Top of Given information
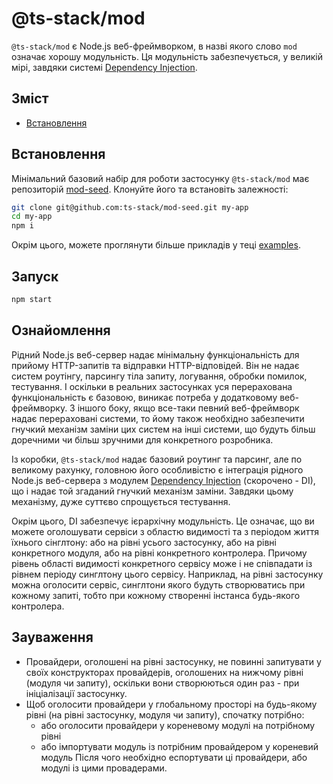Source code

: # @ts-stack/mod

`@ts-stack/mod` є Node.js веб-фреймворком, в назві якого слово `mod` означає хорошу модульність.
Ця модульність забезпечується, у великій мірі, завдяки системі [Dependency Injection][1].

## Зміст

- [Встановлення](#встановлення)

## Встановлення

Мінімальний базовий набір для роботи застосунку `@ts-stack/mod` має репозиторій [mod-seed][2].
Клонуйте його та встановіть залежності:

```bash
git clone git@github.com:ts-stack/mod-seed.git my-app
cd my-app
npm i
```

Окрім цього, можете проглянути більше прикладів у теці [examples][4].

## Запуск

```bash
npm start
```

## Ознайомлення

Рідний Node.js веб-сервер надає мінімальну функціональність для прийому HTTP-запитів та відправки HTTP-відповідей. Він не надає систем роутінгу, парсингу тіла запиту, логування, обробки помилок, тестування. І оскільки в реальних застосунках уся перерахована функціональність є базовою, виникає потреба у додатковому веб-фреймворку. З іншого боку, якщо все-таки певний веб-фреймворк надає перераховані системи, то йому також необхідно забезпечити гнучкий механізм заміни цих систем на інші системи, що будуть більш доречними чи більш зручними для конкретного розробника.

Із коробки, `@ts-stack/mod` надає базовий роутинг та парсинг, але по великому рахунку, головною його особливістю є інтеграція рідного Node.js веб-сервера з модулем [Dependency Injection][1] (скорочено - DI), що і надає той згаданий гнучкий механізм заміни. Завдяки цьому механізму, дуже суттєво спрощується тестування.

Окрім цього, DI забезпечує ієрархічну модульність. Це означає, що ви можете оголошувати сервіси з областю видимості та з періодом життя їхнього сінглтону: або на рівні усього застосунку, або на рівні конкретного модуля, або на рівні конкретного контролера. Причому рівень області видимості конкретного сервісу може і не співпадати із рівнем періоду  синглтону цього сервісу. Наприклад, на рівні застосунку можна оголосити сервіс, синглтони якого будуть створюватись при кожному запиті, тобто при кожному створенні інстанса будь-якого контролера.

## Зауваження

- Провайдери, оголошені на рівні застосунку, не повинні запитувати у своїх конструкторах провайдерів,
оголошених на нижчому рівні (модуля чи запиту), оскільки вони створюються один раз - при ініціалізації застосунку.
- Щоб оголосити провайдери у глобальному просторі на будь-якому рівні (на рівні застосунку, модуля чи запиту),
спочатку потрібно:
  - або оголосити провайдери у кореневому модулі на потрібному рівні
  - або імпортувати модуль із потрібним провайдером у кореневий модуль
Після чого необхідно еспортувати ці провайдери, або модулі із цими провадерами.


[1]: https://github.com/ts-stack/di
[2]: https://github.com/ts-stack/mod-seed
[3]: https://github.com/ts-stack/mod
[4]: https://github.com/ts-stack/mod/tree/master/examples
Bottom of Given information
§ **What needs to be done**:
Would you retype the lines above from the one with "## Зауваження" down to the one with "[1]: https://github.com/ts-stack/di", word for word, both ends included and no other lines?

§ **Answer for this exercise**:
## Зауваження

- Провайдери, оголошені на рівні застосунку, не повинні запитувати у своїх конструкторах провайдерів,
оголошених на нижчому рівні (модуля чи запиту), оскільки вони створюються один раз - при ініціалізації застосунку.
- Щоб оголосити провайдери у глобальному просторі на будь-якому рівні (на рівні застосунку, модуля чи запиту),
спочатку потрібно:
  - або оголосити провайдери у кореневому модулі на потрібному рівні
  - або імпортувати модуль із потрібним провайдером у кореневий модуль
Після чого необхідно еспортувати ці провайдери, або модулі із цими провадерами.


[1]: https://github.com/ts-stack/di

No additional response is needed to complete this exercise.